Boeing burned $1 billion in cash during the second quarter after the protracted grounding of the 737 Max jetliner that followed two fatal crashes.
Investors are studying the performance to gauge how badly the company will be hurt if the Max crisis extends late into the year or beyond. Analysts had anticipated an even greater drain for the first full quarter of operations since commercial Max flights were halted in March: an average $2-billion outflow. A year earlier, Boeing generated $4.3 billion in free cash flow.
The total bill for Boeing stands at $8.3 billion, and counting, as the global grounding for its best-selling aircraft extends into a fifth month. The manufacturer continues to churn out 42 single-aisle 737 jets a month to dull the blow to suppliers. Since airlines and lessors can’t take delivery of Max planes with the flying ban in place, payments to Boeing have dropped while the company absorbs the expense of storing about 150 newly built aircraft.

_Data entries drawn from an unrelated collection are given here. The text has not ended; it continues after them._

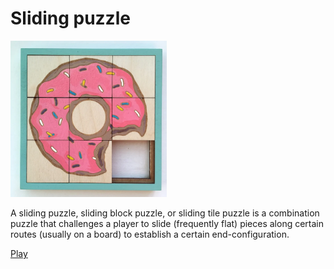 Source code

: # Sliding puzzle

[<img src="public/slide-puzzle.webp" width="250"/>](public/slide-puzzle.jpg)

A sliding puzzle, sliding block puzzle, or sliding tile puzzle is a combination puzzle that challenges a player to slide (frequently flat) pieces along certain routes (usually on a board) to establish a certain end-configuration.

[Play](https://ingadi.github.io/sliding-tiles-puzzle/)
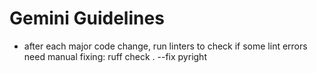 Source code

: # Gemini Guidelines

- after each major code change, run linters to check if some lint errors need manual fixing:
 ruff check . --fix 
 pyright
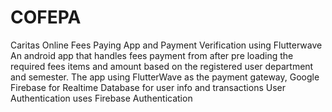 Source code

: # COFEPA
Caritas Online Fees Paying App and Payment Verification using Flutterwave
An android app that handles fees payment from after pre loading the required fees items and amount based on the registered user department and semester.
The app using FlutterWave as the payment gateway, Google Firebase for Realtime Database for user info and transactions
User Authentication uses Firebase Authentication
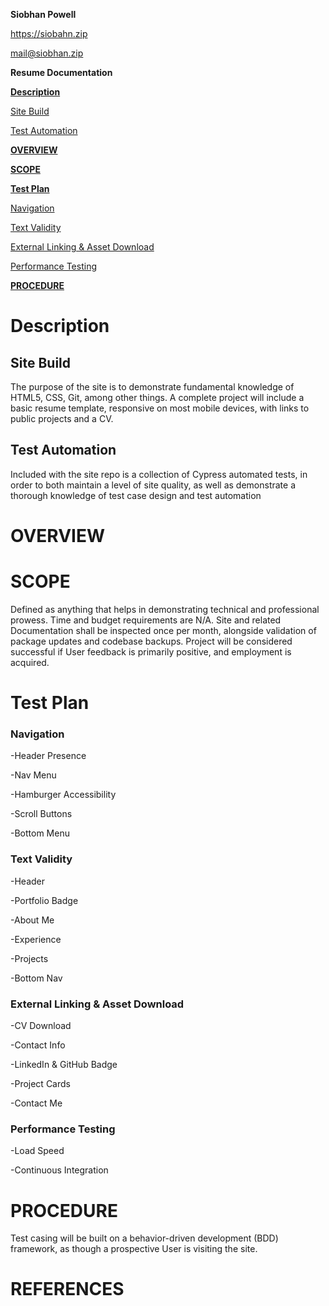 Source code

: **Siobhan Powell**

<https://siobahn.zip>

<mail@siobhan.zip>

**Resume Documentation**

[**Description**](#description)

[Site Build](#site-build)

[Test Automation](#test-automation)

[**OVERVIEW**](#overview)

[**SCOPE**](#scope)

[**Test Plan**](#test-plan)

[Navigation](#navigation)

[Text Validity](#test-validity)

[External Linking & Asset Download](#external-linking-&-asset-download)

[Performance Testing](#performance-testing)

[**PROCEDURE**](#procedure)

# Description

## Site Build

The purpose of the site is to demonstrate fundamental knowledge of HTML5, CSS, Git, among other things. A complete project will include a basic resume template, responsive on most mobile devices, with links to public projects and a CV.

## Test Automation

Included with the site repo is a collection of Cypress automated tests, in order to both maintain a level of site quality, as well as demonstrate a thorough knowledge of test case design and test automation

# OVERVIEW


# SCOPE

Defined as anything that helps in demonstrating technical and professional prowess. Time and budget requirements are N/A. Site and related Documentation shall be inspected once per month, alongside validation of package updates and codebase backups. Project will be considered successful if User feedback is primarily positive, and employment is acquired.

# Test Plan

### Navigation

\-Header Presence

\-Nav Menu

\-Hamburger Accessibility

\-Scroll Buttons

\-Bottom Menu

### Text Validity

\-Header

\-Portfolio Badge

\-About Me

\-Experience

\-Projects

\-Bottom Nav


### External Linking & Asset Download

\-CV Download

\-Contact Info

\-LinkedIn & GitHub Badge

\-Project Cards

\-Contact Me

### Performance Testing

\-Load Speed

\-Continuous Integration

# PROCEDURE

Test casing will be built on a behavior-driven development (BDD) framework, as though a prospective User is visiting the site.

# REFERENCES
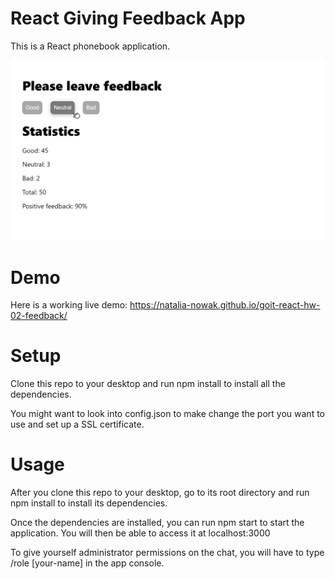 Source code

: # React Giving Feedback App

This is a React phonebook application.

![Screenshot form application](./assets/Feedback.png)

# Demo

Here is a working live demo:
https://natalia-nowak.github.io/goit-react-hw-02-feedback/

# Setup

Clone this repo to your desktop and run npm install to install all the
dependencies.

You might want to look into config.json to make change the port you want to use
and set up a SSL certificate.

# Usage

After you clone this repo to your desktop, go to its root directory and run npm
install to install its dependencies.

Once the dependencies are installed, you can run npm start to start the
application. You will then be able to access it at localhost:3000

To give yourself administrator permissions on the chat, you will have to type
/role [your-name] in the app console.
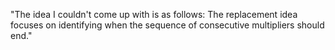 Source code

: "The idea I couldn't come up with is as follows:
The replacement idea focuses on identifying when the sequence of consecutive multipliers should end."
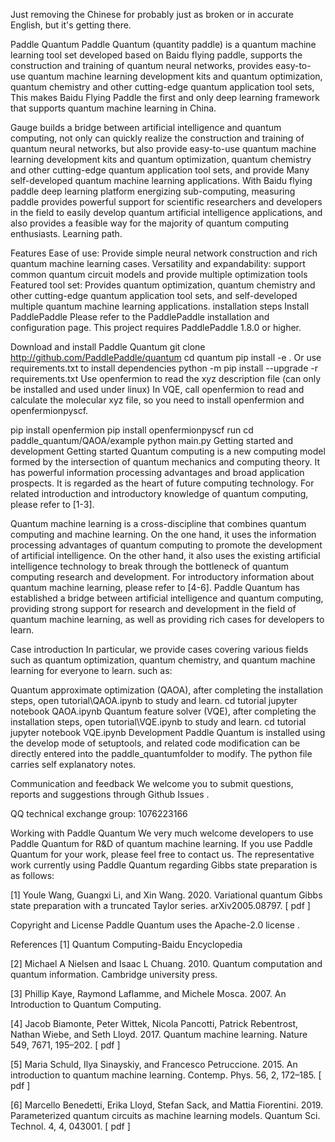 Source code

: Just removing the Chinese for probably just as broken or in accurate English, but it's getting there.

Paddle Quantum
Paddle Quantum (quantity paddle) is a quantum machine learning tool set developed based on Baidu flying paddle, supports the construction and training of quantum neural networks, provides easy-to-use quantum machine learning development kits and quantum optimization, quantum chemistry and other cutting-edge quantum application tool sets, This makes Baidu Flying Paddle the first and only deep learning framework that supports quantum machine learning in China.



Gauge builds a bridge between artificial intelligence and quantum computing, not only can quickly realize the construction and training of quantum neural networks, but also provide easy-to-use quantum machine learning development kits and quantum optimization, quantum chemistry and other cutting-edge quantum application tool sets, and provide Many self-developed quantum machine learning applications. With Baidu flying paddle deep learning platform energizing sub-computing, measuring paddle provides powerful support for scientific researchers and developers in the field to easily develop quantum artificial intelligence applications, and also provides a feasible way for the majority of quantum computing enthusiasts. Learning path.

Features
Ease of use: Provide simple neural network construction and rich quantum machine learning cases.
Versatility and expandability: support common quantum circuit models and provide multiple optimization tools
Featured tool set: Provides quantum optimization, quantum chemistry and other cutting-edge quantum application tool sets, and self-developed multiple quantum machine learning applications.
installation steps
Install PaddlePaddle
Please refer to the PaddlePaddle installation and configuration page. This project requires PaddlePaddle 1.8.0 or higher.

Download and install Paddle Quantum
git clone http://github.com/PaddlePaddle/quantum
cd quantum
pip install -e .
Or use requirements.txt to install dependencies
python -m pip install --upgrade -r requirements.txt
Use openfermion to read the xyz description file (can only be installed and used under linux)
In VQE, call openfermion to read and calculate the molecular xyz file, so you need to install openfermion and openfermionpyscf.

pip install openfermion
pip install openfermionpyscf
run
cd paddle_quantum/QAOA/example
python main.py
Getting started and development
Getting started
Quantum computing is a new computing model formed by the intersection of quantum mechanics and computing theory. It has powerful information processing advantages and broad application prospects. It is regarded as the heart of future computing technology. For related introduction and introductory knowledge of quantum computing, please refer to [1-3].

Quantum machine learning is a cross-discipline that combines quantum computing and machine learning. On the one hand, it uses the information processing advantages of quantum computing to promote the development of artificial intelligence. On the other hand, it also uses the existing artificial intelligence technology to break through the bottleneck of quantum computing research and development. For introductory information about quantum machine learning, please refer to [4-6]. Paddle Quantum has established a bridge between artificial intelligence and quantum computing, providing strong support for research and development in the field of quantum machine learning, as well as providing rich cases for developers to learn.

Case introduction
In particular, we provide cases covering various fields such as quantum optimization, quantum chemistry, and quantum machine learning for everyone to learn. such as:

Quantum approximate optimization (QAOA), after completing the installation steps, open tutorial\QAOA.ipynb to study and learn.
cd tutorial
jupyter notebook QAOA.ipynb
Quantum feature solver (VQE), after completing the installation steps, open tutorial\VQE.ipynb to study and learn.
cd tutorial
jupyter notebook  VQE.ipynb
Development
Paddle Quantum is installed using the develop mode of setuptools, and related code modification can be directly entered into the paddle_quantumfolder to modify. The python file carries self explanatory notes.

Communication and feedback
We welcome you to submit questions, reports and suggestions through Github Issues .

QQ technical exchange group: 1076223166

Working with Paddle Quantum
We very much welcome developers to use Paddle Quantum for R&D of quantum machine learning. If you use Paddle Quantum for your work, please feel free to contact us. The representative work currently using Paddle Quantum regarding Gibbs state preparation is as follows:

[1] Youle Wang, Guangxi Li, and Xin Wang. 2020. Variational quantum Gibbs state preparation with a truncated Taylor series. arXiv2005.08797. [ pdf ]

Copyright and License
Paddle Quantum uses the Apache-2.0 license .

References
[1] Quantum Computing-Baidu Encyclopedia

[2] Michael A Nielsen and Isaac L Chuang. 2010. Quantum computation and quantum information. Cambridge university press.

[3] Phillip Kaye, Raymond Laflamme, and Michele Mosca. 2007. An Introduction to Quantum Computing.

[4] Jacob Biamonte, Peter Wittek, Nicola Pancotti, Patrick Rebentrost, Nathan Wiebe, and Seth Lloyd. 2017. Quantum machine learning. Nature 549, 7671, 195–202. [ pdf ]

[5] Maria Schuld, Ilya Sinayskiy, and Francesco Petruccione. 2015. An introduction to quantum machine learning. Contemp. Phys. 56, 2, 172–185. [ pdf ]

[6] Marcello Benedetti, Erika Lloyd, Stefan Sack, and Mattia Fiorentini. 2019. Parameterized quantum circuits as machine learning models. Quantum Sci. Technol. 4, 4, 043001. [ pdf ]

The latest delay for Boeing’s first new jetliner since the 737 Max, “I don’t think is going to surprise a lot of people, but this means entry to service is pushed at least to 2021,” Ken Herbert, analyst with Canaccord Genuity, said by phone. There’s never been an indefinite halt to commercial flights ordered for an airplane as significant to airlines and Boeing as the 737 Max, which has a backlog of 4,415 unfilled orders.